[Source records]
+++
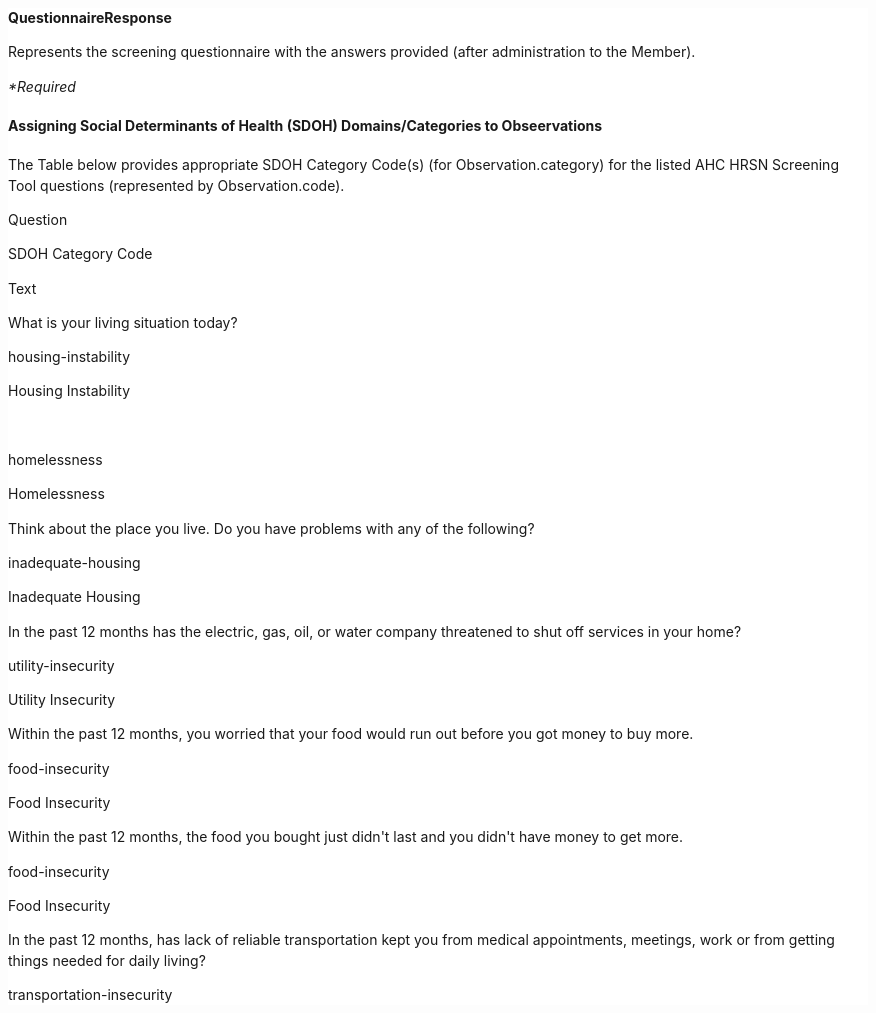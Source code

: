 **QuestionnaireResponse**

Represents the screening questionnaire with the answers provided (after administration to the Member).

_\*Required_

#### Assigning Social Determinants of Health (SDOH) Domains/Categories to Obseervations[](#assigning-social-determinants-of-health-sdoh-domainscategories-to-obseervations)

The Table below provides appropriate SDOH Category Code(s) (for Observation.category) for the listed AHC HRSN Screening Tool questions (represented by Observation.code).

Question

SDOH Category Code

Text

What is your living situation today?

housing-instability

Housing Instability

 

homelessness

Homelessness

Think about the place you live. Do you have problems with any of the following?

inadequate-housing

Inadequate Housing

In the past 12 months has the electric, gas, oil, or water company threatened to shut off services in your home?

utility-insecurity

Utility Insecurity

Within the past 12 months, you worried that your food would run out before you got money to buy more.

food-insecurity

Food Insecurity

Within the past 12 months, the food you bought just didn't last and you didn't have money to get more.

food-insecurity

Food Insecurity

In the past 12 months, has lack of reliable transportation kept you from medical appointments, meetings, work or from getting things needed for daily living?

transportation-insecurity
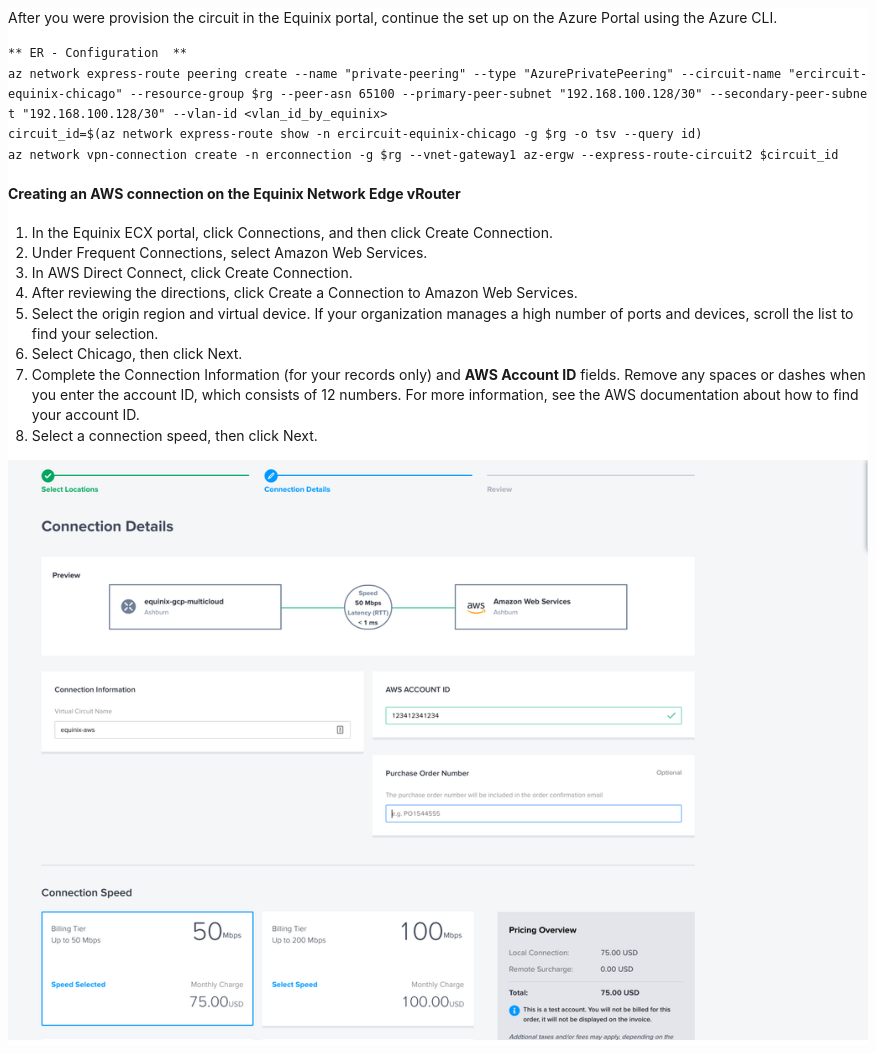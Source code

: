 After you were provision the circuit in the Equinix portal, continue the set up on the Azure Portal using the Azure CLI.

```azure cli
** ER - Configuration  **
az network express-route peering create --name "private-peering" --type "AzurePrivatePeering" --circuit-name "ercircuit-equinix-chicago" --resource-group $rg --peer-asn 65100 --primary-peer-subnet "192.168.100.128/30" --secondary-peer-subnet "192.168.100.128/30" --vlan-id <vlan_id_by_equinix> 
circuit_id=$(az network express-route show -n ercircuit-equinix-chicago -g $rg -o tsv --query id)
az network vpn-connection create -n erconnection -g $rg --vnet-gateway1 az-ergw --express-route-circuit2 $circuit_id
```
#### Creating an AWS connection on the Equinix Network Edge vRouter

1. In the Equinix ECX portal, click Connections, and then click Create Connection.
2. Under Frequent Connections, select Amazon Web Services.
3. In AWS Direct Connect, click Create Connection.
4. After reviewing the directions, click Create a Connection to Amazon Web Services.
5. Select the origin region and virtual device. If your organization manages a high number of ports and devices, scroll the list to find your selection.
6. Select Chicago, then click Next.
7. Complete the Connection Information (for your records only) and **AWS Account ID** fields. Remove any spaces or dashes when you enter the account ID, which consists of 12 numbers. For more information, see the AWS documentation about how to find your account ID.
8. Select a connection speed, then click Next.

![Equinix vRouter](./images/equinix-vrouter7.PNG)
+++
#### [TASK REQUIREMENTS]
When a line of the data holds the string "click", pick it out and copy it.

#### [RESULT FOR THIS TASK]
1. In the Equinix ECX portal, click Connections, and then click Create Connection.
3. In AWS Direct Connect, click Create Connection.
4. After reviewing the directions, click Create a Connection to Amazon Web Services.
6. Select Chicago, then click Next.
8. Select a connection speed, then click Next.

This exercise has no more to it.